The plaintiff prays that his rights may be established to said water; that the Goodyear contract be specifically performed; that the defendants be enjoined from diverting said waters, and be required to remove said obstructions to the natural flow thereof; and that the plaintiff be permitted by the order of the court to cut through said dam and allow the waters to pass through the plaintiff’s land; and, finally, for damages of $3,500, and for other relief.
The principal contention of the learned counsel of the *444respondents in support of tbe demurrer is that the waters coming to the plaintiff’s lands, and for the diversion of which the plaintiff complains, are mere surface waters, which the defendants had their right to deal with on their own land and for their own benefit as they saw fit, and that their alleged diversion thereof from the plaintiff’s lands does not give him any right of action therefor. The learned counsel of the appellant contend that such waters are of a natural watercourse and living stream, in which he has the rights of a riparian proprietor, and that therefore he has in this action the right to recover for the diversion, thereof by the defendants.
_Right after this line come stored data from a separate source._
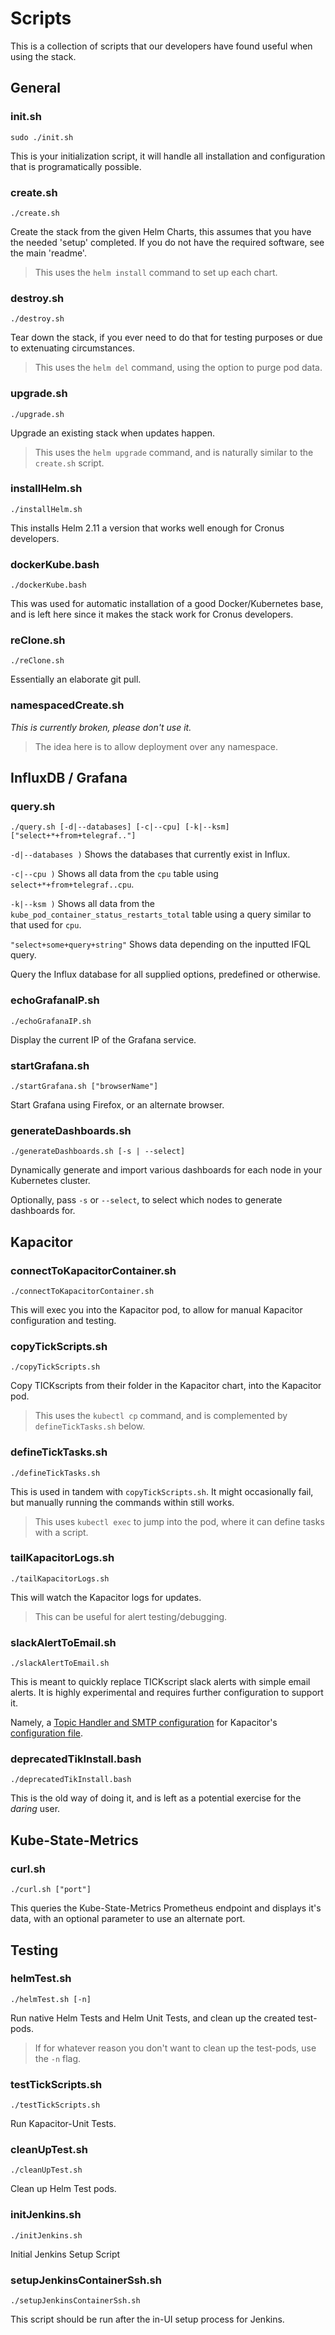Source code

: # Scripts

This is a collection of scripts that our developers have found useful when using the stack.



## General

### init.sh

`sudo ./init.sh`

This is your initialization script, it will handle all installation and configuration that is programatically possible.


### create.sh

`./create.sh`

Create the stack from the given Helm Charts, this assumes that you have the needed 'setup' completed. If you do not have the required software, see the main 'readme'.

> This uses the `helm install` command to set up each chart.


### destroy.sh

`./destroy.sh`

Tear down the stack, if you ever need to do that for testing purposes or due to extenuating circumstances.

> This uses the `helm del` command, using the option to purge pod data.


### upgrade.sh

`./upgrade.sh`

Upgrade an existing stack when updates happen.

> This uses the `helm upgrade` command, and is naturally similar to the `create.sh` script.


### installHelm.sh

`./installHelm.sh`

This installs Helm 2.11 a version that works well enough for Cronus developers.


### dockerKube.bash

`./dockerKube.bash`

This was used for automatic installation of a good Docker/Kubernetes base, and is left here since it makes the stack work for Cronus developers.


### reClone.sh

`./reClone.sh`

Essentially an elaborate git pull.


### namespacedCreate.sh

*This is currently broken, please don't use it.*

> The idea here is to allow deployment over any namespace.


## InfluxDB / Grafana

### query.sh
`./query.sh [-d|--databases] [-c|--cpu] [-k|--ksm] ["select+*+from+telegraf.."]`

`-d|--databases )` Shows the databases that currently exist in Influx.

`-c|--cpu )` Shows all data from the `cpu` table using `select+*+from+telegraf..cpu`.

`-k|--ksm )` Shows all data from the `kube_pod_container_status_restarts_total` table using a query similar to that used for `cpu`.

`"select+some+query+string"` Shows data depending on the inputted IFQL query.

Query the Influx database for all supplied options, predefined or otherwise.


### echoGrafanaIP.sh

`./echoGrafanaIP.sh`

Display the current IP of the Grafana service.

### startGrafana.sh

`./startGrafana.sh ["browserName"]`

Start Grafana using Firefox, or an alternate browser.

### generateDashboards.sh

`./generateDashboards.sh [-s | --select]`

Dynamically generate and import various dashboards for each node in your Kubernetes cluster. 

Optionally, pass `-s` or `--select`, to select which nodes to generate dashboards for.



## Kapacitor

### connectToKapacitorContainer.sh
`./connectToKapacitorContainer.sh`

This will exec you into the Kapacitor pod, to allow for manual Kapacitor configuration and testing.


### copyTickScripts.sh

`./copyTickScripts.sh`

Copy TICKscripts from their folder in the Kapacitor chart, into the Kapacitor pod.

> This uses the `kubectl cp` command, and is complemented by `defineTickTasks.sh` below.

### defineTickTasks.sh

`./defineTickTasks.sh`

This is used in tandem with `copyTickScripts.sh`. It might occasionally fail, but manually running the commands within still works.

> This uses `kubectl exec` to jump into the pod, where it can define tasks with a script.


### tailKapacitorLogs.sh

`./tailKapacitorLogs.sh`

This will watch the Kapacitor logs for updates.

> This can be useful for alert testing/debugging.

### slackAlertToEmail.sh

`./slackAlertToEmail.sh`

This is meant to quickly replace TICKscript slack alerts with simple email alerts. It is highly experimental and requires further configuration to support it.

Namely, a [Topic Handler and SMTP configuration](https://docs.influxdata.com/kapacitor/v1.5/event_handlers/email/) for Kapacitor's [configuration file](https://github.com/Eliforbes42/cronus-monitoring/blob/master/charts/kapacitor/templates/config.yaml#L114).


### deprecatedTikInstall.bash

`./deprecatedTikInstall.bash`

This is the old way of doing it, and is left as a potential exercise for the *daring* user.



## Kube-State-Metrics

### curl.sh

`./curl.sh ["port"]`

This queries the Kube-State-Metrics Prometheus endpoint and displays it's data, with an optional parameter to use an alternate port.



## Testing

### helmTest.sh

`./helmTest.sh [-n]`

Run native Helm Tests and Helm Unit Tests, and clean up the created test-pods.

> If for whatever reason you don't want to clean up the test-pods, use the `-n` flag.

### testTickScripts.sh

`./testTickScripts.sh`

Run Kapacitor-Unit Tests.


### cleanUpTest.sh

`./cleanUpTest.sh`

Clean up Helm Test pods.


### initJenkins.sh

`./initJenkins.sh`

Initial Jenkins Setup Script

### setupJenkinsContainerSsh.sh

`./setupJenkinsContainerSsh.sh`

This script should be run after the in-UI setup process for Jenkins.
The distinction between mere surface waters and a natural watercourse is wide enough to be readily discerned, and to determine which the complaint describes is not difficult. We will first briefly examine the law and the authorities as to the peculiar and indispensable elements and characteristics of each, and then make application of them to the complaint.
First. Surface water is such as its name indicates. It spreads over the surface of the ground. It has its origin most commonly in rains and melted snow. It may stand in swamps, or it may percolate through or under the soil. It is as well defined, and the law applicable to it stated as well, in Hoyt v. Hudson, 27 Wis. 656, as in any case in the books. “ The doctrine of the common law,” says Chief Justice DixoN, “is that there exists no such natural easement or servitude in favor of the owner of the superior or higher ground or fields as to mere surface water, or such as falls or accumulates by rain or the melting of snow; and that the proprietor of the inferior or lower tenement or estate, may, if he choose, lawfully obstruct or hinder the natural flow of such water thereon, and in so doing may turn the same back upon or off onto or over the lands of other proprietors, without liability for injuries ensuing from such *445obstruction or diversion.” Nearly the same language is used by the same learned chief justice in Pettigrew v. Evansville, 25 Wis. 223. It is further described as “ waters flowing in hollows or ravines, from rain or melting snow; ” or, “ drainage over the land occasioned by unusual freshets or other extraordinary causes,” and are not permanent, but soon pass off or dry up when the cause ceases. Fryer v. Warne, 29 Wis. 511; Eulrich v. Richter, 37 Wis. 226; Allen v. Chippewa Falls, 52. Wis. 434; O'Connor v. F. du L., A. &. P. R. Co. 52 Wis. 530; Hanlin v. C. & N. W. R. Co. 61 Wis. 515; Lessard v. Stram, 62 Wis. 112. “ Surface water lies upon or spreads over the surface, or percolates the soil, as in swamps, and does not flow in a particular channel.” “ The owner may expel surface water from his own land to that of another without wrong.” Gould, Waters, § 263. “ But one may do so only to protect himself, or to benefit his own land, but no further.” “But even surface water becomes a natural watercourse at the point where it begins to form a reasonably well-defined channel, with bed and banks or sides, and current with nearly constant flow.” Id.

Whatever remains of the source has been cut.